This is a very complicated situation. Yes, legalizing sex work has been shown to increase demand. This is why proper regulation is so important. The problem is that whenever governments make laws about this stuff, they tend to not talk to sex workers and not talk to the police. In Amsterdam, for example, the city council keeps closing red light windows, and the girls don’t want them closed, and the police would rather they stay, too. Makes it much easier for law enforcement to monitor if it’s out in the open, and it makes it much safer for sex workers and their clients if they have safe places to work.
Ultimately, human trafficking and abuse will happen either way. What we need to combat that is transparency. Have brothels, maybe even a whole red light district. Hell, convert Ontario Place, no one really lives there and nothing much is happening there anyway. Require the owners and maybe the girls themselves to be licensed (but don’t make it prohibitively expensive), make strict policies regarding underage and trafficked girls, if a brothel is found to be employing them, shut them down and press criminal charges. There are examples of this sort of model working already. It works well in Nevada, works well in the Netherlands, Germany, Belgium, etc. We could refine those models, come up with something that would work for us.

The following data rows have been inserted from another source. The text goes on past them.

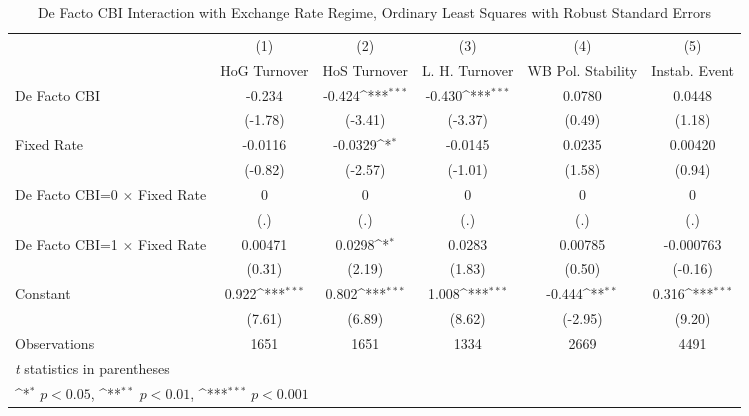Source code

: \begin{table}[htbp]\centering
\def\sym#1{\ifmmode^{#1}\else\(^{#1}\)\fi}
\caption{De Facto CBI Interaction with Exchange Rate Regime, Ordinary Least Squares with Robust Standard Errors \label{imultIndOLSDF}}
\begin{tabular}{l*{5}{c}}
\toprule
                                        &\multicolumn{1}{c}{(1)}&\multicolumn{1}{c}{(2)}&\multicolumn{1}{c}{(3)}&\multicolumn{1}{c}{(4)}&\multicolumn{1}{c}{(5)}\\
                                        &\multicolumn{1}{c}{HoG Turnover}&\multicolumn{1}{c}{HoS Turnover}&\multicolumn{1}{c}{L. H. Turnover}&\multicolumn{1}{c}{WB Pol. Stability}&\multicolumn{1}{c}{Instab. Event}\\
\midrule
De Facto CBI                            &   -0.234         &   -0.424\sym{***}&   -0.430\sym{***}&   0.0780         &   0.0448         \\
                                        &  (-1.78)         &  (-3.41)         &  (-3.37)         &   (0.49)         &   (1.18)         \\
\addlinespace
Fixed Rate                              &  -0.0116         &  -0.0329\sym{*}  &  -0.0145         &   0.0235         &  0.00420         \\
                                        &  (-0.82)         &  (-2.57)         &  (-1.01)         &   (1.58)         &   (0.94)         \\
\addlinespace
De Facto CBI=0 $\times$ Fixed Rate      &        0         &        0         &        0         &        0         &        0         \\
                                        &      (.)         &      (.)         &      (.)         &      (.)         &      (.)         \\
\addlinespace
De Facto CBI=1 $\times$ Fixed Rate      &  0.00471         &   0.0298\sym{*}  &   0.0283         &  0.00785         &-0.000763         \\
                                        &   (0.31)         &   (2.19)         &   (1.83)         &   (0.50)         &  (-0.16)         \\
\addlinespace
Constant                                &    0.922\sym{***}&    0.802\sym{***}&    1.008\sym{***}&   -0.444\sym{**} &    0.316\sym{***}\\
                                        &   (7.61)         &   (6.89)         &   (8.62)         &  (-2.95)         &   (9.20)         \\
\midrule
Observations                            &     1651         &     1651         &     1334         &     2669         &     4491         \\
\bottomrule
\multicolumn{6}{l}{\footnotesize \textit{t} statistics in parentheses}\\
\multicolumn{6}{l}{\footnotesize \sym{*} \(p<0.05\), \sym{**} \(p<0.01\), \sym{***} \(p<0.001\)}\\
\end{tabular}
\end{table}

Decriminalization and regulation is absolutely necessary, in my opinion. The sex trade is not going away. It’s literally the world’s oldest profession. The more you crack down, the more the criminal elements will emerge to fill the gap. Demand will never go away. If we continue to ignore this issue, we are tacitly condoning trafficking. They say the definition of insanity is doing the same thing over and over and expecting different results. We’ve tried criminalization, we’ve tried crackdowns. It doesn’t work. We need a new model.